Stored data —
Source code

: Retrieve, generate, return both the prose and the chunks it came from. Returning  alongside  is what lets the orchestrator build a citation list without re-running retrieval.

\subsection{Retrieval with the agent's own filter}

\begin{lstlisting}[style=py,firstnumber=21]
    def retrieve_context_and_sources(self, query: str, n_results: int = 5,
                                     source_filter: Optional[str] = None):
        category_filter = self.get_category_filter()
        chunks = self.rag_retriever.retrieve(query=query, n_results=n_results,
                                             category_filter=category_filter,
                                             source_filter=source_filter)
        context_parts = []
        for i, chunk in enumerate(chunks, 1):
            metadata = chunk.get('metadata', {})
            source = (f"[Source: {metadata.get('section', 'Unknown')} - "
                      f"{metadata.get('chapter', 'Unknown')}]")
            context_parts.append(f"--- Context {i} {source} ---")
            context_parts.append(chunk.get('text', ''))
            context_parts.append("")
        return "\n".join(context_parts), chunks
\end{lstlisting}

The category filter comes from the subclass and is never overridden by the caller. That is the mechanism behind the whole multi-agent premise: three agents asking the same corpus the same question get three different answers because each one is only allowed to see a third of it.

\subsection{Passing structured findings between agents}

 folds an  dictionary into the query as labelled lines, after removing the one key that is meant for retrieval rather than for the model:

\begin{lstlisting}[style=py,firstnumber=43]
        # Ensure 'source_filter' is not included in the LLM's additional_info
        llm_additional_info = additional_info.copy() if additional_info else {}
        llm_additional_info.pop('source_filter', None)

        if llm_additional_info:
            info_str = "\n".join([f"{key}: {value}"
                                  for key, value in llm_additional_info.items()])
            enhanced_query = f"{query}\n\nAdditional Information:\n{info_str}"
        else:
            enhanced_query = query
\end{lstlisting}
* * *
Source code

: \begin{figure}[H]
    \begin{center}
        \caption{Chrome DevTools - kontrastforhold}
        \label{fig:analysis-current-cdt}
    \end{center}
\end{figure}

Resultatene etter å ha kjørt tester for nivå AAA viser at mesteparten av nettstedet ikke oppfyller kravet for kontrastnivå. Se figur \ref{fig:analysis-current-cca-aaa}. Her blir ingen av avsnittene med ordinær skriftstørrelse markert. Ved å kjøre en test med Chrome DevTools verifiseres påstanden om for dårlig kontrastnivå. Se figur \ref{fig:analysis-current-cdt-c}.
--
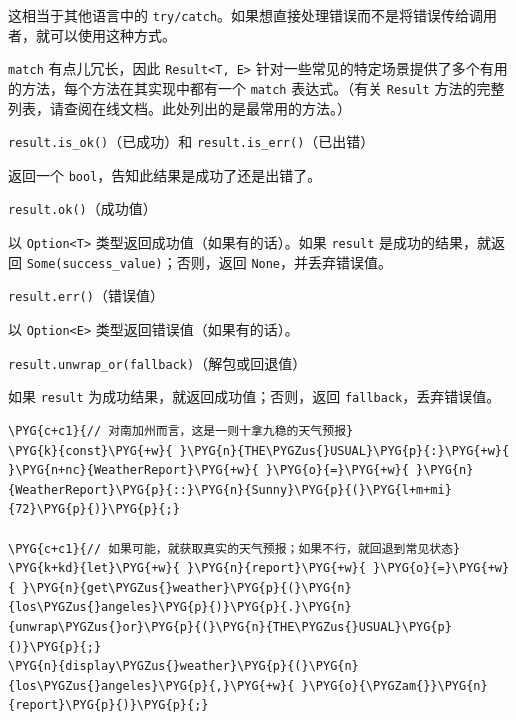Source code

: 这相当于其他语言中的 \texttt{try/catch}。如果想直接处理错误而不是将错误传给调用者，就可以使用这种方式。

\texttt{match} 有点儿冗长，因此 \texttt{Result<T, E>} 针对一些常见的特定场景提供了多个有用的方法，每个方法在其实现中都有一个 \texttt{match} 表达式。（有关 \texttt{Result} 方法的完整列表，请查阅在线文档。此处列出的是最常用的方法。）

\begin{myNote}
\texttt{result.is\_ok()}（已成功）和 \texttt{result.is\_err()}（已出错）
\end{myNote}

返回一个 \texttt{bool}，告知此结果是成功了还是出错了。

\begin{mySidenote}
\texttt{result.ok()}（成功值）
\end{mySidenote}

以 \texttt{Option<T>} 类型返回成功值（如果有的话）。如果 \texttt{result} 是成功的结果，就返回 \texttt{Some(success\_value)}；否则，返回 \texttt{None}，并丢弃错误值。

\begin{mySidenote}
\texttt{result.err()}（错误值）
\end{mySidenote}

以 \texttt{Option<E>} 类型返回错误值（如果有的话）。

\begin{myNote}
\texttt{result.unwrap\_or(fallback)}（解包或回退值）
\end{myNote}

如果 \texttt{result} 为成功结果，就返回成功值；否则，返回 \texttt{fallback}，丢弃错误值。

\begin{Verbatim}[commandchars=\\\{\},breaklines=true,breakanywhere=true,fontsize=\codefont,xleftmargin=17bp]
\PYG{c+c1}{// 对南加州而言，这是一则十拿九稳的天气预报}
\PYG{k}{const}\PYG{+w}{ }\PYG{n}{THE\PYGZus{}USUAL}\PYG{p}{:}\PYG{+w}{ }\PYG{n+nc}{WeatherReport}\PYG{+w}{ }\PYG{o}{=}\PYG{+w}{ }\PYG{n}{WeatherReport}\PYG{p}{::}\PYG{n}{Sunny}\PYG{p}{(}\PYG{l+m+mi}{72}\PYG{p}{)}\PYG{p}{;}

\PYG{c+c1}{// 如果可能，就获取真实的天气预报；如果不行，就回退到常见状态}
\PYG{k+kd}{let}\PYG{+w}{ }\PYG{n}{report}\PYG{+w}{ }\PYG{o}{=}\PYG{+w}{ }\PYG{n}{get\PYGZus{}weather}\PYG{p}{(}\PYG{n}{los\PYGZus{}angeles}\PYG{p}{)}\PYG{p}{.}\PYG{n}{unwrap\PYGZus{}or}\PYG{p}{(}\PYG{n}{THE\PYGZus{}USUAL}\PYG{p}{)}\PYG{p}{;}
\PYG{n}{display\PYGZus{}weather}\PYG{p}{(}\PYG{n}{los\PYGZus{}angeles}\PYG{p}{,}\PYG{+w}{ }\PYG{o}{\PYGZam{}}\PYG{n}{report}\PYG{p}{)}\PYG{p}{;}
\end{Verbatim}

ASSIGNMENT — The expected answer is every line above in which the word "fallback" appears.

WRITTEN RESPONSE —
\texttt{result.unwrap\_or(fallback)}（解包或回退值）
如果 \texttt{result} 为成功结果，就返回成功值；否则，返回 \texttt{fallback}，丢弃错误值。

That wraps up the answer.